Darla © Jacqui Ridley 
11:20am: Number 5 is the gorgeous Albert! He is Amy’s second-string horse and is currently jumping some impressive 1.45m tracks, recently competing at the Caen WEG Test Event CSI2*. Whilst Amy is in Saint Tropez need to keep him working and help build his muscles and strengthen him so he is also a prime candidate for the canter pirouette and lengthen canter work. Amy has been working with Katie Prudent (Reed Kessler’s former coach) and she has said that both the collected and extend work is very beneficial as it really builds and strengthens the horses especially in the hind (power) end. 
View from on top of Albert S © Jacqui Ridley 
12:30pm: Vet visit complete, horses checked, dog vaccinated and veterinary supplies stocked up…. now it’s time for lunch for both the horses and people.  Horses are always first on the lunch list, then stables are swept and tidied after the morning session.  There’s time for me to pop back to my on site accommodation, have a bite of lunch, check emails and keep up with my washing and house chores!
2:00pm: The early afternoon is a perfect time to take some horses for a hack out on the roads around Haras Du Ry.  The weather is perfect and the hedgerows and gardens around the village are looking their best. For the horses a hack around the lanes makes a welcome break from working in the arena. 
 Hacking out © Jacqui Ridley
2:45pm: Back home for ride number 7, Brazil.  Brazil is a super flashy 7 year old by Canturano. Although he is a lovely ride Brazil likes his sleep so it’s never a good idea to put him down to be ridden before lunch! On the plus side he is known for loving his cuddles- such a sook!
 Brazil © Jacqui Ridley
3:30pm: Horse number 8 is ready for lunging and Miss Blesse gets a good workout with the side reins or pessoa. 
Miss Blesse © Jacqui Ridley
4:00pm: Ride number 9 is Stassino, a 5 year old baby…. I say baby but he is at least 17 hh and probably the biggest horse in the stables!
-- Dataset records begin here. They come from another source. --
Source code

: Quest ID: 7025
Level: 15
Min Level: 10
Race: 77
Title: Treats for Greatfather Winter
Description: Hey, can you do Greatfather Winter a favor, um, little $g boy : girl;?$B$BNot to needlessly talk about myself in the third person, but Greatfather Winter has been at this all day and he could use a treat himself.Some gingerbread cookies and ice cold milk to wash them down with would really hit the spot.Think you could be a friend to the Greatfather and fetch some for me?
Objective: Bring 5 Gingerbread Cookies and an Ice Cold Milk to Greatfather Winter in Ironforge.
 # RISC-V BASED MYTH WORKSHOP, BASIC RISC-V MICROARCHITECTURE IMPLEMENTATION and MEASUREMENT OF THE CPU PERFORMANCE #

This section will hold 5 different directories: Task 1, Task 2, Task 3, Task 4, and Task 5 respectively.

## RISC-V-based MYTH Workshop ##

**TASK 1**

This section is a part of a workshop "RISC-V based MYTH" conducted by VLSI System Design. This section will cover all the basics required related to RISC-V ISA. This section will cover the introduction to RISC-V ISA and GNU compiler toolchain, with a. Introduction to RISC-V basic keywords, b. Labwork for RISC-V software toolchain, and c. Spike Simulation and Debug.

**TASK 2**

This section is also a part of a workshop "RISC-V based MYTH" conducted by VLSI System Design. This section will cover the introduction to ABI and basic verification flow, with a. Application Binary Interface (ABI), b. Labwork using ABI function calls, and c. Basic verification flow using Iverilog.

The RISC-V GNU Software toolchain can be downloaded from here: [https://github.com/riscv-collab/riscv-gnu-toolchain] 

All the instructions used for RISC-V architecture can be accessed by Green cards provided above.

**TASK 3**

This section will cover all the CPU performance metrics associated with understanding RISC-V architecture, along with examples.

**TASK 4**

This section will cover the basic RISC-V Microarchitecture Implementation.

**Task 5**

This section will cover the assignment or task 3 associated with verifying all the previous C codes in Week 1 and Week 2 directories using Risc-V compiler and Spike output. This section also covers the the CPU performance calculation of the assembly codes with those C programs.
But Stassino is definitely a gentle giant and if anything can be a touch lazy. Time to call on that second coffee I had at lunch time to give me the energy I need to work him over some small jumps. Our goal today is to work on his rideability between fences. 
4:40pm: Number 10 for me today is a lovely little mare that’s new to the stables. She is a little green on the flat so I give her a steady ride working on flexing and bending and improving her acceptance of lateral leg aids.
By this stage Ursi (the puppy) has called it a day and I catch him napping in the tack room.
Ursi the puppy © Jacqui Ridley
5:30pm: Now just the final jobs for the day: 14 horses legs bandaged for the night, 10 bridles and 4 saddles and girths cleaned, 4 wash bays and 2 stables blocks swept. Apart from final feeds and checks that’s it! As the sun goes down at Haras Du Ry it’s always good to see the stables full of contented, worked horses munching happily!  
Sunset over the arena at Haras Du Ry © Jacqui Ridley
So here’s my day in numbers including some interesting data from my phone app:
  • 10 hrs 40 mins 51 seconds – time taken for a day’s work* at HDR
  • 14 – boxes cleaned
  • 12 – total horses worked
  • 10 horses ridden
  • 2 horses lunged
  • All horses given time on the walker and or in the fields
  • 3 - fantastic grooms I’m lucky enough to work with
  • 58.84 km – kilometers ridden
  • 11.4 km/hr – max speed!
  • 146 bpm – max heart rate (most likely whilst jumping Brazil)
  • 2975 – calories burnt
  • 2.5 - croissants necessary to make up for calories burnt!!**
* I say work … but to my way of thinking it’s definitely more play  than work at Haras Du Ry!
** This is not a healthy or suggested diet for athletes!